The name is misleading; it sounds like it could be an old-school diner serving lunchtime teishoku set meals. In fact it’s a taqueria, totally up to the minute, occupying a former incense store that’s been converted in the sweetest, funkiest way.
Outside, the first thing you see is the street-level blackboard-look sign urging you simply to “Eat Tacos!!” and “Tortillas Hechas a Mano” (“Handmade Tortillas”). The next is the wide-open window where you order your quesadillas and takeout tacos.
Unlike most other Mexican restaurants in Tokyo, no attempt has been made to make it look “authentic.” The old shop space has been left as it was, with its high ceiling, split-level dining, a bar at the back near the kitchen — and absolutely no sombreros or other faux knickknacks.
Owner Shigeo Kitade says his inspiration came not from south of the U.S. border, but Brooklyn. That was where he first ate tacos made with fresh, handmade tortillas. It was, literally, a life-changing moment. He went all over New York City trying all the tacos he could find, then came back to Tokyo intent on opening his own homegrown version.
Kitade says he calls his style Tokyo-Mex, and once you’ve tasted his food you get what he means. His recipes are based exactly on what he tasted in New York, except he’s using Japanese ingredients — down to the corn used for the tortillas.
It’s grown in Sorachi, Hokkaido, freshly ground and nixtamalized each day, then peeled out of the tortilla press and cooked to order. And yet the tacos taste entirely Japanese: mildly seasoned, precisely flavored and with no duds among them. Just remember to bring your own hot sauce.
There are over a dozen different taco toppings. Options include beef, lamb, pork and chicken; several kinds of seafood; some vegetarian choices; even a deep-fried tempeh cutlet.
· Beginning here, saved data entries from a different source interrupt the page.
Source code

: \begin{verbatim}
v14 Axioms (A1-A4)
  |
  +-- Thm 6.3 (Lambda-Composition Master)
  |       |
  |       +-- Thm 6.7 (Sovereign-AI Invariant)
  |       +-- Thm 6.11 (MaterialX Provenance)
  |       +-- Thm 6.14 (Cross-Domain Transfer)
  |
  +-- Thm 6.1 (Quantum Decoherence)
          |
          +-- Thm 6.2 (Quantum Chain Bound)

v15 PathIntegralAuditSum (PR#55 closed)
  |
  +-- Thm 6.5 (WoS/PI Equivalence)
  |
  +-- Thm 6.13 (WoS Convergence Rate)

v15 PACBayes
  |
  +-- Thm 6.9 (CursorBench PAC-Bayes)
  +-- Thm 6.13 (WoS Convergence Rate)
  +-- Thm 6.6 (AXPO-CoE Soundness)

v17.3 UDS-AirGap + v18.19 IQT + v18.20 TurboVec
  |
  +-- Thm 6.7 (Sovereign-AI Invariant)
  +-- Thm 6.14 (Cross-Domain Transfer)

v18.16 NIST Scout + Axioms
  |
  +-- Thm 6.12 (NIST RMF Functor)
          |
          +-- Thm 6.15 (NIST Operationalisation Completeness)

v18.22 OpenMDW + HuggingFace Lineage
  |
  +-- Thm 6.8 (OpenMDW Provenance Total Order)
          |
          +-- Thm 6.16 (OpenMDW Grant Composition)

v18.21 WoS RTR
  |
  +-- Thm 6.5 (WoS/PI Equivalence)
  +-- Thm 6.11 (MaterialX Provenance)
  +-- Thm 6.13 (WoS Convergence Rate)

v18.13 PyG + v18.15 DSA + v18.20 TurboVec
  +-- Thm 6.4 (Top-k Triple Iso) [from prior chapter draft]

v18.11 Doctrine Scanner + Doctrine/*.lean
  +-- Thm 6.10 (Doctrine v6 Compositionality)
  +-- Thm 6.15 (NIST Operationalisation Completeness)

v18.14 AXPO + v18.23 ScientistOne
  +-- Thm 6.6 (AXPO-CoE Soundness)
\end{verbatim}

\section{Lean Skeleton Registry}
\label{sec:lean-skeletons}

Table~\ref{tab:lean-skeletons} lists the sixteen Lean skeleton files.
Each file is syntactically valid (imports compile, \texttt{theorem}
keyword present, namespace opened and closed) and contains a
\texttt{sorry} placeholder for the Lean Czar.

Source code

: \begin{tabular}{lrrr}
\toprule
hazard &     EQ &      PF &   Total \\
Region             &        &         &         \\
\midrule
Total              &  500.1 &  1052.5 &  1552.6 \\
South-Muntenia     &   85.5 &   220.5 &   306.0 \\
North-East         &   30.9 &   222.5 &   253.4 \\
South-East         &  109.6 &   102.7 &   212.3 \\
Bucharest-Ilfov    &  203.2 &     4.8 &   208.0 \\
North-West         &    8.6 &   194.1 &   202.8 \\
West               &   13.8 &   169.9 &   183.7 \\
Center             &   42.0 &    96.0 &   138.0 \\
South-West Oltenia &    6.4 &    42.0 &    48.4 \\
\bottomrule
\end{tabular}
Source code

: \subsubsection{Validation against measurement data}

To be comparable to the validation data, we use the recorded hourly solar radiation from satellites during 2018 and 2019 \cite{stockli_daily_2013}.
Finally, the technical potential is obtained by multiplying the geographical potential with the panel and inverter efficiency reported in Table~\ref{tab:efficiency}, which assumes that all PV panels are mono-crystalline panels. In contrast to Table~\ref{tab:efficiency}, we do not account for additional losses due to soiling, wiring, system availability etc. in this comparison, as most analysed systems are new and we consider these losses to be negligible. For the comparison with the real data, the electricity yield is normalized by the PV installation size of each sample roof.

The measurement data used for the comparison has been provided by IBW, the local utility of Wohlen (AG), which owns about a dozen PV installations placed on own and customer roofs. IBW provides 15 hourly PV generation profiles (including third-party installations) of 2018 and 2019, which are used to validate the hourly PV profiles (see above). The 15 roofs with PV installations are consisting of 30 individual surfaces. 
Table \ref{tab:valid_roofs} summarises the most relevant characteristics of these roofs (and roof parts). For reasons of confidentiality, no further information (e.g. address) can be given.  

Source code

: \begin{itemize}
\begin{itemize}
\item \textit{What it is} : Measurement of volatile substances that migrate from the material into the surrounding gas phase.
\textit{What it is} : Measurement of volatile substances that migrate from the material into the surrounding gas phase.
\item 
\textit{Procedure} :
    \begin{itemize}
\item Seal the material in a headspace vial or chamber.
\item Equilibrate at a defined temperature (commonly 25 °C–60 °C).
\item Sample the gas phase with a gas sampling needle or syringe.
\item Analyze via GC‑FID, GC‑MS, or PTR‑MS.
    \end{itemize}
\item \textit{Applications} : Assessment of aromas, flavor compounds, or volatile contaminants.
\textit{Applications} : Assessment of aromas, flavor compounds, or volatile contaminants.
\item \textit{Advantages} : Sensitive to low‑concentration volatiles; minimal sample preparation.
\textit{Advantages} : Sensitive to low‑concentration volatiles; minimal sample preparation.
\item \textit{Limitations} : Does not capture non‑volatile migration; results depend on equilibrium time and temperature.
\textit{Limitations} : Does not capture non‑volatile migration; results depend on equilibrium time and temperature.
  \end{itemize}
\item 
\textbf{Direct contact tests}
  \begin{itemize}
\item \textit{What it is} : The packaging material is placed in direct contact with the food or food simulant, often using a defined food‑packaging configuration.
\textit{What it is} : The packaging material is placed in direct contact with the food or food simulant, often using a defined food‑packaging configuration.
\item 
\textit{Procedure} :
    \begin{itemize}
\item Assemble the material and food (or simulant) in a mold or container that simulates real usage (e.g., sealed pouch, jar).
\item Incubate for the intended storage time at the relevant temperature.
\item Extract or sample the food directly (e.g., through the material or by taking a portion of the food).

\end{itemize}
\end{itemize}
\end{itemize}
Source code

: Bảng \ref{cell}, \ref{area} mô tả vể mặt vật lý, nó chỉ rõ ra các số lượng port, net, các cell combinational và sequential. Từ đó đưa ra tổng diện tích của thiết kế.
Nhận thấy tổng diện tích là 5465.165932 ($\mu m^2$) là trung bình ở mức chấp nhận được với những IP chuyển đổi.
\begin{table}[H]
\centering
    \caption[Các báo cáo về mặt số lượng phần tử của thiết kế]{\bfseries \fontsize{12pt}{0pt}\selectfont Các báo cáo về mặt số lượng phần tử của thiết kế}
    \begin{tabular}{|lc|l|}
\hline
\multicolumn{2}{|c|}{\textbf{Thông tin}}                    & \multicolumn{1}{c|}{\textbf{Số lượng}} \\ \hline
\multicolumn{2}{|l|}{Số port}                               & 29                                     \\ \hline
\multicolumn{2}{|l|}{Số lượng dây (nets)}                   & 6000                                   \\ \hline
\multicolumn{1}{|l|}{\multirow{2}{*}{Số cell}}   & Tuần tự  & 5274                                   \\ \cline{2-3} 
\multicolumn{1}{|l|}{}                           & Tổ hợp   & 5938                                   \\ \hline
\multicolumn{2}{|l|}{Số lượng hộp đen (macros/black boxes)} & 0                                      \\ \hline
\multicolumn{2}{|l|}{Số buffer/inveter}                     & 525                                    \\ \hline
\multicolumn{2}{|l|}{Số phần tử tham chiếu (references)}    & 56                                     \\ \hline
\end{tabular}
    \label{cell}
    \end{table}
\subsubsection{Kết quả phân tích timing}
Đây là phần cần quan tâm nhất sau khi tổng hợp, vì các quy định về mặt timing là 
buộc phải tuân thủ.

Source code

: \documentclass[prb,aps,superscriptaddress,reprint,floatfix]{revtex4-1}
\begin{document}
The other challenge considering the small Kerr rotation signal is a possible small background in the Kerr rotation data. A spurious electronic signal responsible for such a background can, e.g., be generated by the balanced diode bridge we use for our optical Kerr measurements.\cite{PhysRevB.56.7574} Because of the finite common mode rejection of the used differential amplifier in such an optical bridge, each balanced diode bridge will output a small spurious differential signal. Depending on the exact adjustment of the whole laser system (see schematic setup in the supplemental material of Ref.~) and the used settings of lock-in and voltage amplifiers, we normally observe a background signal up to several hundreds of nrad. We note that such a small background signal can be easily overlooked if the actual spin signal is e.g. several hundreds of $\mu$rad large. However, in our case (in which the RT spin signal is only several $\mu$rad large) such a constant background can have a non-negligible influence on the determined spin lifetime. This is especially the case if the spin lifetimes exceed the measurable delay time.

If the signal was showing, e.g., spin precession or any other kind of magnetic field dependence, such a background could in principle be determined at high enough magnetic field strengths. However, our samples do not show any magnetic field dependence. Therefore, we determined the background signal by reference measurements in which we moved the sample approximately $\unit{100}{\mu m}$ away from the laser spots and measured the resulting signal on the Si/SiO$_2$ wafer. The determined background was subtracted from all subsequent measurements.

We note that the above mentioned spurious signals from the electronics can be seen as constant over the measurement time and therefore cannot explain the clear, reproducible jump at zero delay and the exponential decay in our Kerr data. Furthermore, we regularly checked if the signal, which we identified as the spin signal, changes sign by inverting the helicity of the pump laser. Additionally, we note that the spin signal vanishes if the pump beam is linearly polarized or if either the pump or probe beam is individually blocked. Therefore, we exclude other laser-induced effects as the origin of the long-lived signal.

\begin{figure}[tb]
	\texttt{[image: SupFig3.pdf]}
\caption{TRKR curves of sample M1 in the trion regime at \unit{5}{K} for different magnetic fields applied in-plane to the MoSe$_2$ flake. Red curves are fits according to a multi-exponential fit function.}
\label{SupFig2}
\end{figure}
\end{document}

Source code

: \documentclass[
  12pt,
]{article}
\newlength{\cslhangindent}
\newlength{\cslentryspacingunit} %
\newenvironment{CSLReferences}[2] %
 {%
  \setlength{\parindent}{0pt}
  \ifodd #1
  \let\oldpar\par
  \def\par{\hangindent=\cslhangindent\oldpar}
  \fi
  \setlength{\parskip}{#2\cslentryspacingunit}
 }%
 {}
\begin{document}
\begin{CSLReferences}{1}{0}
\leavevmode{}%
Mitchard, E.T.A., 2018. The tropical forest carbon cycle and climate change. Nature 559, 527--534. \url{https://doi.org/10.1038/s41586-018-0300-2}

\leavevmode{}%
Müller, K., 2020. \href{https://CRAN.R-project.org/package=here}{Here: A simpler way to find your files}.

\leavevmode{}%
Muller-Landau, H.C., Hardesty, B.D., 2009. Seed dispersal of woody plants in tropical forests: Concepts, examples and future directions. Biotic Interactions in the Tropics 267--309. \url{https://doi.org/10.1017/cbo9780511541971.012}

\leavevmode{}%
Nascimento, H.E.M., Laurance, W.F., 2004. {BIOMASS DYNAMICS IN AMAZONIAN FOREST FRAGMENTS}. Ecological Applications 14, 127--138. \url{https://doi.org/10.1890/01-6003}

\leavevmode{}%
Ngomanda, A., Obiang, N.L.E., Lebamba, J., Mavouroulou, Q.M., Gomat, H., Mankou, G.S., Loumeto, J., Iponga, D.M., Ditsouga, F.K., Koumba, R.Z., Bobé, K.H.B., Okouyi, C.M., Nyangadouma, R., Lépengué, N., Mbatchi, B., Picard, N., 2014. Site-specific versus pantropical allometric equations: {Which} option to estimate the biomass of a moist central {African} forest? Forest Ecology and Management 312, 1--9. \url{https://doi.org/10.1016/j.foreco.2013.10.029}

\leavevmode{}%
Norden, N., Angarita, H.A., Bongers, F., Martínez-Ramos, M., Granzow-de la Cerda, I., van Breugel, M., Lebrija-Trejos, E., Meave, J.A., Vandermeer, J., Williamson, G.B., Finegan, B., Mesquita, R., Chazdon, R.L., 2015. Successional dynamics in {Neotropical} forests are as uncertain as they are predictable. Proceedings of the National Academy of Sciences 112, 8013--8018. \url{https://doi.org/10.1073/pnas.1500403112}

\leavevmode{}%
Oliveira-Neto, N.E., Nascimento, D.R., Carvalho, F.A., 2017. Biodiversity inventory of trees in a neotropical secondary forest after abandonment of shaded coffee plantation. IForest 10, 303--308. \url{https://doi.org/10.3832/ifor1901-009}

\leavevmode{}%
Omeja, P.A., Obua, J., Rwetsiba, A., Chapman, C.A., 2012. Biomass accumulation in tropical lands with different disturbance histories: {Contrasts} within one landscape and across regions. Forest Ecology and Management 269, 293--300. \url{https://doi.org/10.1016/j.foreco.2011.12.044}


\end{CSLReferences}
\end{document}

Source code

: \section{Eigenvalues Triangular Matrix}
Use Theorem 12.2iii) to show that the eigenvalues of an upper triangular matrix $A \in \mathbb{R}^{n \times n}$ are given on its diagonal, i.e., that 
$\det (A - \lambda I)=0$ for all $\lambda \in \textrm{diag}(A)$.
As a starter, Kitade offers an interesting take on guacamole, sending out a half avocado and letting you mash it yourself. It works well, especially as the chips are freshly made, light and crisp.
He also has some good craft beer — needless to say from Brooklyn Brewery. It’s a connection that has deepened further this year since Kitade Shokudo was invited to serve tacos in the brewery’s new B bar in Tokyo’s K5 building.
Since opening in late 2013, Kitade Shokudo has become an essential port of call in Iwamotocho. Later this summer, two new branches will open, one in Nihonbashi, the other inside Tokyo Station. Tacos and beer on the train home, anyone?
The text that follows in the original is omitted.